Days after watching THE CURIOUS CASE OF BENJAMIN BUTTON, after leaving the dark, escapist theater where I shed more than a few tears, after returning home to pick up the kids, do homework, dinner, dishes and bedtime, I still suffered from a lingering sense of melancholy. I knew it was just a movie, a movie based on an impossible conceit no less, but I was disturbed by how watching a man age in reverse made me feel about my own life.
I’d heard of people who came close to death and returned with a new appreciation of living; their priorities simply and suddenly in check. Benjamin, having been born old and frail, was like one of those people. He had an unusual perspective that allowed him to understand early on the fleeting nature of the journey. He drank life in the way his tugboat captain drank his liquor. Daisy, on the other hand, had a less illuminated purview. She, like me, like most I presume, lived in denial of the finite while living very much in fear of it.

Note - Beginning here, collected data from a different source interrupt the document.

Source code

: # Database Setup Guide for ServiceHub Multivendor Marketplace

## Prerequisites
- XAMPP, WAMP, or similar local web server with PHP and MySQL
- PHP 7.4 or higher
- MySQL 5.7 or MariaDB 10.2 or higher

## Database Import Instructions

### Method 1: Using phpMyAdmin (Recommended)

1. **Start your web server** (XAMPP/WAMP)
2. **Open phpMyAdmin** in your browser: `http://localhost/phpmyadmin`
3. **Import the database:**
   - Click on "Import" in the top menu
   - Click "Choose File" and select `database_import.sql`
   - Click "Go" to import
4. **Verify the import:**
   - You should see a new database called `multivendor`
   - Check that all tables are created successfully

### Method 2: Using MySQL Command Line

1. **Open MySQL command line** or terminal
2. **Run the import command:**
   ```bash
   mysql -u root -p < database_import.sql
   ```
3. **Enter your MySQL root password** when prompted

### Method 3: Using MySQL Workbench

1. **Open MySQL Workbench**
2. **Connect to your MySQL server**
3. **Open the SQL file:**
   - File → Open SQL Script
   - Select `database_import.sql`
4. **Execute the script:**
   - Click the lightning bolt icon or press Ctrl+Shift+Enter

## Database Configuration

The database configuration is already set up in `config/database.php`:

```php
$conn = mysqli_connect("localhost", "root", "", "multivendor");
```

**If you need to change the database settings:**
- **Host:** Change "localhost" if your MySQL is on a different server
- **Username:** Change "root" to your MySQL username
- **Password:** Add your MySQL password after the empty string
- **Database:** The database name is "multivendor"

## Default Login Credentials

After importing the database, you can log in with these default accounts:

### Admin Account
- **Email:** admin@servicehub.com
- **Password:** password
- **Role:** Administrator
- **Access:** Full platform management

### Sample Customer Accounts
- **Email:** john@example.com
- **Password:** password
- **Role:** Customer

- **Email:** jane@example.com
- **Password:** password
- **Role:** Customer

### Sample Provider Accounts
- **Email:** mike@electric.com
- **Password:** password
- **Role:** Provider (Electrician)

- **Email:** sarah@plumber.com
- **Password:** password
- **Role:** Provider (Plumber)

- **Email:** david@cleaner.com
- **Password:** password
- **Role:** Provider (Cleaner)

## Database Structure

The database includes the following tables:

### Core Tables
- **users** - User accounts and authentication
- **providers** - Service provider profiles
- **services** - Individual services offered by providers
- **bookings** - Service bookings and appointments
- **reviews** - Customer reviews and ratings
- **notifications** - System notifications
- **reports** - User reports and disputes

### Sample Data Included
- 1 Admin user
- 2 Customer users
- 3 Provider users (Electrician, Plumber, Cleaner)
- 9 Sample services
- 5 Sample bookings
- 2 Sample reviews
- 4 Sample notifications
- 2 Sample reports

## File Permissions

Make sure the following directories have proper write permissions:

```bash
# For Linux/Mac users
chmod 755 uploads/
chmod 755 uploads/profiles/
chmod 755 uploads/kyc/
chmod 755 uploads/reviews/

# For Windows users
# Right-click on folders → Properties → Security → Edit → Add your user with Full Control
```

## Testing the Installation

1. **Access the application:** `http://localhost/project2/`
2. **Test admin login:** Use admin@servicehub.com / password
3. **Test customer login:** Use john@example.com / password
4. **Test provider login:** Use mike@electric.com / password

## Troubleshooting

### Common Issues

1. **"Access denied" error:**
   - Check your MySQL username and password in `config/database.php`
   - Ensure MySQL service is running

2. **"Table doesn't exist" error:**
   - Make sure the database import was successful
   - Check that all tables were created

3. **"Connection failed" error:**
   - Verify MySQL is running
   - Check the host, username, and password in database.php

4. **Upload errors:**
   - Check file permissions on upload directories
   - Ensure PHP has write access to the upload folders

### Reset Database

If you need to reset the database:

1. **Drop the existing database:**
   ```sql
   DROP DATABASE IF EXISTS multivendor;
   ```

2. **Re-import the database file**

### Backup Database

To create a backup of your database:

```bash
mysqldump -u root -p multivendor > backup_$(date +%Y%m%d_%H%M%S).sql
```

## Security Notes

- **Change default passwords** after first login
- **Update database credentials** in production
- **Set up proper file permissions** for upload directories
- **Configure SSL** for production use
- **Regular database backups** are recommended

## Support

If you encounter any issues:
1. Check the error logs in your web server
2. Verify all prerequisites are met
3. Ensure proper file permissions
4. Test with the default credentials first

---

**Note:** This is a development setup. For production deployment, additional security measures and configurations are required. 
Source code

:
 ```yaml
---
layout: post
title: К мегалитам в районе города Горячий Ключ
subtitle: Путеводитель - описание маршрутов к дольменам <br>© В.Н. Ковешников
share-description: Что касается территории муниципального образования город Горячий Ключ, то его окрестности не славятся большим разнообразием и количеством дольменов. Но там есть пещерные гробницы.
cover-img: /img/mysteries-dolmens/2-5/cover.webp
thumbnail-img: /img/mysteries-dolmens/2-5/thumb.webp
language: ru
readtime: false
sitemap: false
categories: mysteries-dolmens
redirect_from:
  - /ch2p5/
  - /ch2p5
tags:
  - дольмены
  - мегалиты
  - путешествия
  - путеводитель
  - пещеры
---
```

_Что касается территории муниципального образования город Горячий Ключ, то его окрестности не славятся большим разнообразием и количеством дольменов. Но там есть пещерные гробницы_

She wasted time, focusing on the frivolous and the immediate, fighting off the specter of death with each impulsive, life-affirming pleasure. While Benjamin walked, taking in all of what life had to offer, Daisy ran her race in a constant state of want, never opting for a moment of peace.
When I was young, I couldn’t wait to be an adult. When I was just out of college, I couldn’t wait to find a soul mate and success. After I had babies, I couldn’t wait for them to grow older. I always focused on what came next, hoping it would be there that I would finally be satisfied. Older people warned me I would miss the days I so often bemoaned, advising me to find happiness in the present. But like Daisy, I didn’t listen. I didn’t know how.